Call me crazy, but wouldn't using the CPU (a 020 or 030 I suppose) instead of
the blitter for speed cause a decrease in the overall speed of the machine?  
i.e., one of the reasons the Amiga seems faster than a similar speed PC or Mac
is because of the support hardware and the parallelism.

Perhaps someone should rewrite the blitter in software so and make the blit
routines "intelligently" decide whether to use the CPU or the blitter chip.
For example:  if CPU is a 030 and CPU traffic is slow, then use the CPU
otherwise use the blitter.

Dean Gaudet

jonabbey@walt.cc.utexas.edu (Jonathan Abbey) (06/05/90)

I'd like some hard data on the blitter vs. the CPU for polygon rendering..
I've heard people here assert that the CPU is faster, even on a 68000.

How much faster?  Are you using the blitter to copy the polygon into the
appropriate bitplanes once it is drawn, or are you using the processor to
fill the bitplanes in parallel?

I'm assuming you're using an ordered edge list?

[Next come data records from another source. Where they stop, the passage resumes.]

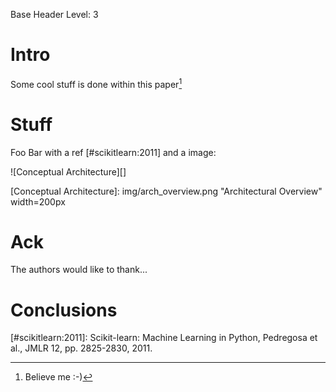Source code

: Base Header Level: 3

# Intro

Some cool stuff is done within this paper[^firstfootnote]

[^firstfootnote]: Believe me :-)

# Stuff

Foo Bar with a ref [#scikitlearn:2011] and a image:

![Conceptual Architecture][]

[Conceptual Architecture]: img/arch_overview.png "Architectural Overview" width=200px

# Ack

The authors would like to thank...

# Conclusions


[#scikitlearn:2011]: Scikit-learn: Machine Learning in Python, Pedregosa et al., JMLR 12, pp. 2825-2830, 2011.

Thanks for any elucidation..



Jonathan Abbey                    (512) 926-5934 | Amiga Programmer Wanna-be 
jonabbey@ccwf.cc.utexas.edu        bix: jonabbey +----------------------------- 
The University of Texas at Austin - CS Undergrad | Speaking for myself, at best

jcs@crash.cts.com (John Schultz) (06/06/90)

In article <1990Jun4.134811.12142@watdragon.waterloo.edu> dgaudet@crocus.uwaterloo.ca (Dean Gaudet) writes:
>Call me crazy, but wouldn't using the CPU (a 020 or 030 I suppose) instead of
>the blitter for speed cause a decrease in the overall speed of the machine?  
>i.e., one of the reasons the Amiga seems faster than a similar speed PC or Mac
>is because of the support hardware and the parallelism.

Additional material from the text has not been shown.